The central bank’s acting Director in charge of Corporate Communications, Mr. Isaac Okorafor, confirmed the figures, saying that the Bank was confident that the level of transparency it had entrenched in the market would help the naira to sustain its steady run against the dollar and other major currencies around the world.
According to him, “the market will remain very stable as long as every player sticks to the forex guidelines.” The CBN had last week intervened in the various segments of the forex market with the sum of $195 million. Meanwhile, the naira continued to maintain its stability in the forex market, exchanging at an average of N360/$1 in the BDC segment of the market on Monday, October 23, 2017.
In pursuit of the federal government’s objective of financial inclusion by attracting retail investors into the bond market, the government on Monday disclosed that it has raised a total of N6.69 billion through the monthly issuance of the Federal Government of Nigeria Savings Bond (FGNSB) since March this year.
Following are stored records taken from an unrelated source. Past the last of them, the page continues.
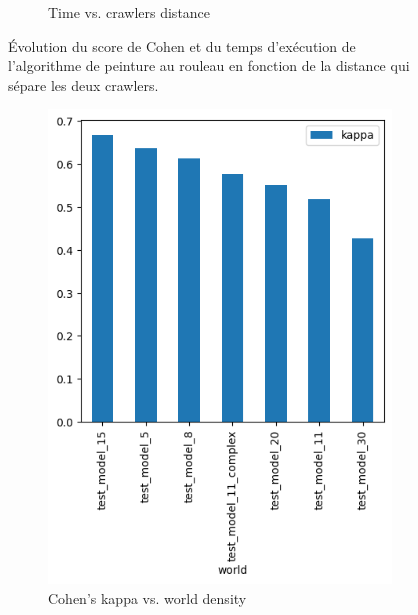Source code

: \documentclass[francais,RandD]{rapportPFE}
\begin{document}
\begin{figure}[h!]
\begin{subfigure}[t]{0.49\linewidth}
					\caption{Time vs. crawlers distance}
					\label{fig:peinture_au_rouleau-time_vs_distance}
			\end{subfigure}
			\caption{Évolution du score de Cohen et du temps d'exécution de l'algorithme de peinture au rouleau en fonction de la distance qui sépare les deux crawlers.}
			\label{fig:peinture_au_rouleau-distance}
		\end{figure}

		\begin{figure}[h!]
			\begin{subfigure}[t]{0.49\linewidth}
				\includegraphics[width=\linewidth]{graphics/ski_nordique-kappa_vs_world.png}
				\caption{Cohen's kappa vs. world density}
				\label{fig:ski_nordique-kappa_vs_world}
			\end{subfigure}
			\hfill
			\begin{subfigure}[t]{0.49\linewidth}

\end{subfigure}
\end{figure}
\end{document}

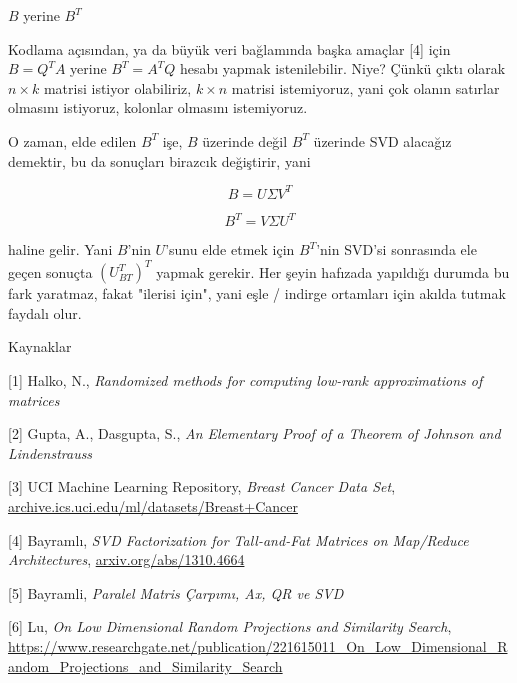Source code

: \documentclass[12pt,fleqn]{article}\usepackage{../../common}
\begin{document}
$B$ yerine $B^T$

Kodlama açısından, ya da büyük veri bağlamında başka amaçlar [4] için
$B = Q^T A$ yerine $B^T = A^T Q$ hesabı yapmak istenilebilir. Niye?
Çünkü çıktı olarak $n \times k$ matrisi istiyor olabiliriz, $k \times
n$ matrisi istemiyoruz, yani çok olanın satırlar olmasını istiyoruz,
kolonlar olmasını istemiyoruz.

O zaman, elde edilen $B^T$ işe, $B$ üzerinde değil $B^T$ üzerinde SVD
alacağız demektir, bu da sonuçları birazcık değiştirir, yani

$$ B = U\Sigma V^T $$

$$ B^T = V\Sigma U^T $$

haline gelir. Yani $B$'nin $U$'sunu elde etmek için $B^T$'nin SVD'si
sonrasında ele geçen sonuçta $(U_{BT}^T)^T$ yapmak gerekir. Her şeyin
hafızada yapıldığı durumda bu fark yaratmaz, fakat "ilerisi için", yani
eşle / indirge ortamları için akılda tutmak faydalı olur.

Kaynaklar

[1] Halko, N., {\em Randomized methods for computing low-rank approximations of matrices}

[2] Gupta, A., Dasgupta, S., {\em An Elementary Proof of a Theorem of Johnson and Lindenstrauss}

[3] UCI Machine Learning Repository, 
    {\em Breast Cancer Data Set}, 
    \url{archive.ics.uci.edu/ml/datasets/Breast+Cancer}

[4] Bayramlı, {\em SVD Factorization for Tall-and-Fat Matrices on Map/Reduce Architectures}, 
    \url{arxiv.org/abs/1310.4664}

[5] Bayramli, {\em Paralel Matris Çarpımı, Ax, QR ve SVD} 

[6] Lu, {\em On Low Dimensional Random Projections and Similarity Search},
    \url{https://www.researchgate.net/publication/221615011_On_Low_Dimensional_Random_Projections_and_Similarity_Search}
\end{document}
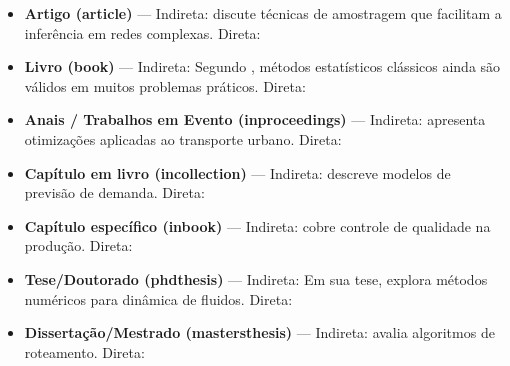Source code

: \begin{itemize}
    \item \textbf{Artigo (article)} --- Indireta: \textcite{article1} discute técnicas de amostragem que facilitam a inferência em redes complexas. Direta:\par

    \item \textbf{Livro (book)} --- Indireta: Segundo \textcite{book1}, métodos estatísticos clássicos ainda são válidos em muitos problemas práticos. Direta:\par

    \item \textbf{Anais / Trabalhos em Evento (inproceedings)} --- Indireta: \textcite{inproceedings1} apresenta otimizações aplicadas ao transporte urbano. Direta:\par

    \item \textbf{Capítulo em livro (incollection)} --- Indireta: \textcite{incollection1} descreve modelos de previsão de demanda. Direta:\par

    \item \textbf{Capítulo específico (inbook)} --- Indireta: \textcite{inbook1} cobre controle de qualidade na produção. Direta:\par

    \item \textbf{Tese/Doutorado (phdthesis)} --- Indireta: Em sua tese, \textcite{phdthesis1} explora métodos numéricos para dinâmica de fluidos. Direta:\par

    \item \textbf{Dissertação/Mestrado (mastersthesis)} --- Indireta: \textcite{mastersthesis1} avalia algoritmos de roteamento. Direta:\par


\end{itemize}
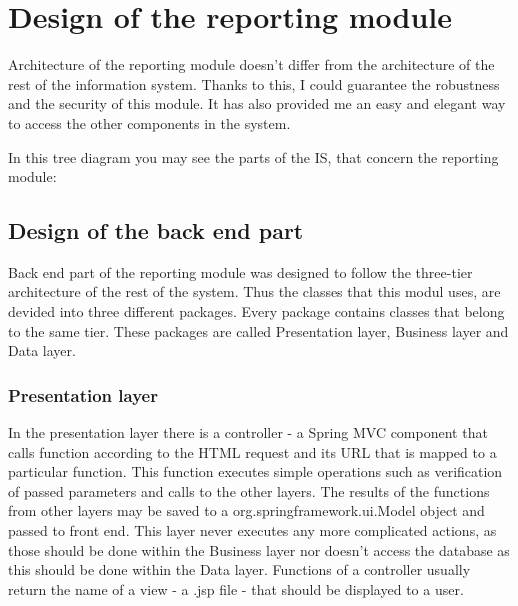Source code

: \documentclass[thesis=B,english]{FITthesis}[2012/10/20]
\begin{document}
\section{Design of the reporting module}
Architecture of the reporting module doesn't differ from the architecture of the rest of the information system. Thanks to this, I could guarantee the robustness and the security of this module. It has also provided me an easy and elegant way to access the other components in the system.

In this tree diagram you may see the parts of the IS, that concern the reporting module:



\subsection{Design of the back end part}
Back end part of the reporting module was designed to follow the three-tier architecture of the rest of the system. Thus the classes that this modul uses, are devided into three different packages. Every package contains classes that belong to the same tier. These packages are called Presentation layer, Business layer and Data layer. 

\subsubsection{Presentation layer}
In the presentation layer there is a controller - a Spring MVC component that calls function according to the HTML request and its URL that is mapped to a particular function. This function executes simple operations such as verification of passed parameters and calls to the other layers. The results of the functions from other layers may be saved to a org.springframework.ui.Model object and passed to front end. This layer never executes any more complicated actions, as those should be done within the Business layer nor doesn't access the database as this should be done within the Data layer. Functions of a controller usually return the name of a view - a .jsp file - that should be displayed to a user.
\end{document}

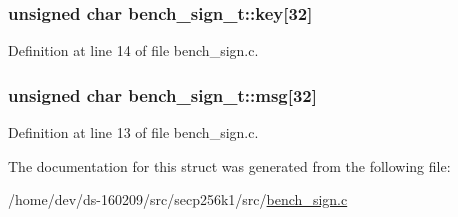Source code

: \subsubsection[{key}]{\setlength{\rightskip}{0pt plus 5cm}unsigned char bench\+\_\+sign\+\_\+t\+::key\mbox{[}32\mbox{]}}\label{structbench__sign__t_ae58b8838304b713a59437d4ec87b15d8}


Definition at line 14 of file bench\+\_\+sign.\+c.

\hypertarget{structbench__sign__t_a8710d756cc35409f8c230a89b9a52f71}{}
\subsubsection[{msg}]{\setlength{\rightskip}{0pt plus 5cm}unsigned char bench\+\_\+sign\+\_\+t\+::msg\mbox{[}32\mbox{]}}\label{structbench__sign__t_a8710d756cc35409f8c230a89b9a52f71}


Definition at line 13 of file bench\+\_\+sign.\+c.



The documentation for this struct was generated from the following file\+:\begin{DoxyCompactItemize}
\item 
/home/dev/ds-\/160209/src/secp256k1/src/\hyperlink{bench__sign_8c}{bench\+\_\+sign.\+c}\end{DoxyCompactItemize}
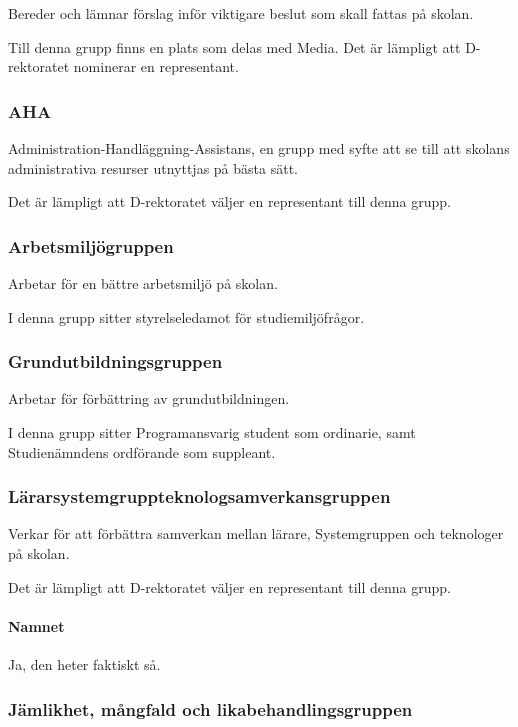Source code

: \documentclass[a4paper,12pt]{article}
\begin{document}
Bereder och lämnar förslag inför viktigare beslut som skall fattas på skolan.

Till denna grupp finns en plats som delas med Media. Det är lämpligt att D-rektoratet nominerar en representant.

\subsubsection{AHA}

Administration-Handläggning-Assistans, en grupp med syfte att se till att skolans administrativa resurser utnyttjas på bästa sätt.

Det är lämpligt att D-rektoratet väljer en representant till denna grupp.

\subsubsection{Arbetsmiljögruppen}

Arbetar för en bättre arbetsmiljö på skolan.

I denna grupp sitter styrelseledamot för studiemiljöfrågor.

\subsubsection{Grundutbildningsgruppen}

Arbetar för förbättring av grundutbildningen.

I denna grupp sitter Programansvarig student som ordinarie, samt Studienämndens ordförande som suppleant.

\subsubsection{Lärarsystemgruppteknologsamverkansgruppen}

Verkar för att förbättra samverkan mellan lärare, Systemgruppen och teknologer på skolan.

Det är lämpligt att D-rektoratet väljer en representant till denna grupp.

\paragraph{Namnet}

Ja, den heter faktiskt så.

\subsubsection{Jämlikhet, mångfald och likabehandlingsgruppen}
\end{document}
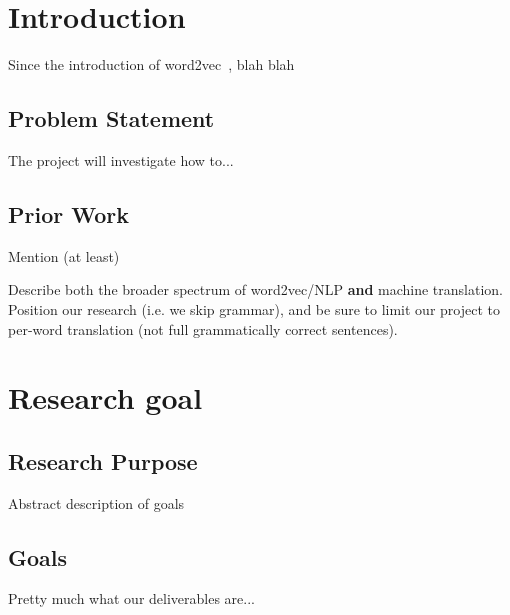 \section{Introduction}
Since the introduction of word2vec~\cite{mikolov2013efficient, mikolov2013distributed}, blah blah

\subsection{Problem Statement}
The project will investigate how to...

\subsection{Prior Work}
Mention (at least)~\cite{levy2014linguistic, mikolov2013exploiting, wolf2014joint}

Describe both the broader spectrum of word2vec/NLP \textbf{and} machine translation. Position our research (i.e. we skip grammar), and be sure to limit our project to per-word translation (not full grammatically correct sentences).

\lipsum[66]

\section{Research goal}
\lipsum[66]

\subsection{Research Purpose}
Abstract description of goals

\lipsum[66]

\subsection{Goals}
Pretty much what our deliverables are...

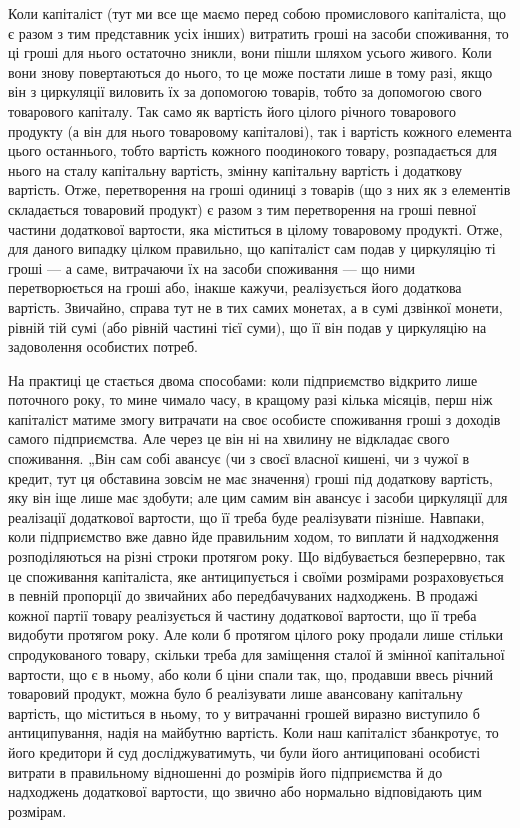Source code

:Коли капіталіст (тут ми все ще маємо перед собою промислового капіталіста,
що є разом з тим представник усіх інших) витратить гроші на
засоби споживання, то ці гроші для нього остаточно зникли, вони пішли
шляхом усього живого. Коли вони знову повертаються до нього, то це
може постати лише в тому разі, якщо він з циркуляції виловить їх за допомогою
товарів, тобто за допомогою свого товарового капіталу. Так само
як вартість його цілого річного товарового продукту (а він для нього \deq{} товаровому
капіталові), так і вартість кожного елемента цього останнього, тобто
вартість кожного поодинокого товару, розпадається для нього на сталу капітальну
вартість, змінну капітальну вартість і додаткову вартість. Отже,
перетворення на гроші одиниці з товарів (що з них як з елементів складається
товаровий продукт) є разом з тим перетворення на гроші певної частини
додаткової вартости, яка міститься в цілому товаровому продукті. Отже,
для даного випадку цілком правильно, що капіталіст сам подав у циркуляцію
ті гроші — а саме, витрачаючи їх на засоби споживання — що
ними перетворюється на гроші або, інакше кажучи, реалізується його
додаткова вартість. Звичайно, справа тут не в тих самих монетах, а
в сумі дзвінкої монети, рівній тій сумі (або рівній частині тієї суми),
що її він подав у циркуляцію на задоволення особистих потреб.

На практиці це стається двома способами: коли підприємство відкрито
лише поточного року, то мине чимало часу, в кращому разі кілька місяців,
перш ніж капіталіст матиме змогу витрачати на своє особисте споживання
гроші з доходів самого підприємства. Але через це він ні на хвилину
не відкладає свого споживання. „Він сам собі авансує (чи з своєї
власної кишені, чи з чужої в кредит, тут ця обставина зовсім не має
значення) гроші під додаткову вартість, яку він іще лише має здобути;
але цим самим він авансує і засоби циркуляції для реалізації додаткової
вартости, що її треба буде реалізувати пізніше. Навпаки, коли підприємство
вже давно йде правильним ходом, то виплати й надходження розподіляються
на різні строки протягом року. Що відбувається безперервно,
так це споживання капіталіста, яке антиципується і своїми розмірами
розраховується в певній пропорції до звичайних або передбачуваних надходжень.
В продажі кожної партії товару реалізується й частину додаткової
вартости, що її треба видобути протягом року. Але коли б протягом
цілого року продали лише стільки спродукованого товару, скільки
треба для заміщення сталої й змінної капітальної вартости, що є в ньому,
або коли б ціни спали так, що, продавши ввесь річний товаровий продукт,
можна було б реалізувати лише авансовану капітальну вартість, що
міститься в ньому, то у витрачанні грошей виразно виступило б антиципування,
надія на майбутню вартість. Коли наш капіталіст збанкротує,
то його кредитори й суд досліджуватимуть, чи були його антициповані
особисті витрати в правильному відношенні до розмірів його підприємства
й до надходжень додаткової вартости, що звично або нормально відповідають
цим розмірам.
The amount raised since inception, according to a report, grew to N6.69 billion following the conclusion of the FGNSB Offer for October 2017.
Out of the N6.69 billion, N3.71 billion was for the 2-year Bond while N2.98 billion was for the 3-year bond. The Debt Management Office (DMO), which issues the FGNSB on behalf of the federal government said the high level of subscription by investors since the debut offer in March 2017, showed that the product appealed widely to investors.
According to the DMO, 9,103 subscriptions have been received so far from investors across the county. The report stated that analysts praised the DMO for introducing the savings bond into the securities market for retail investors and taking the instrument to the grassroots.
The DMO plans to sustain investor interest in the product through sensitization of the public about the gains of investing in the bond which has a competitive fixed interest rate with its income exempted from taxes.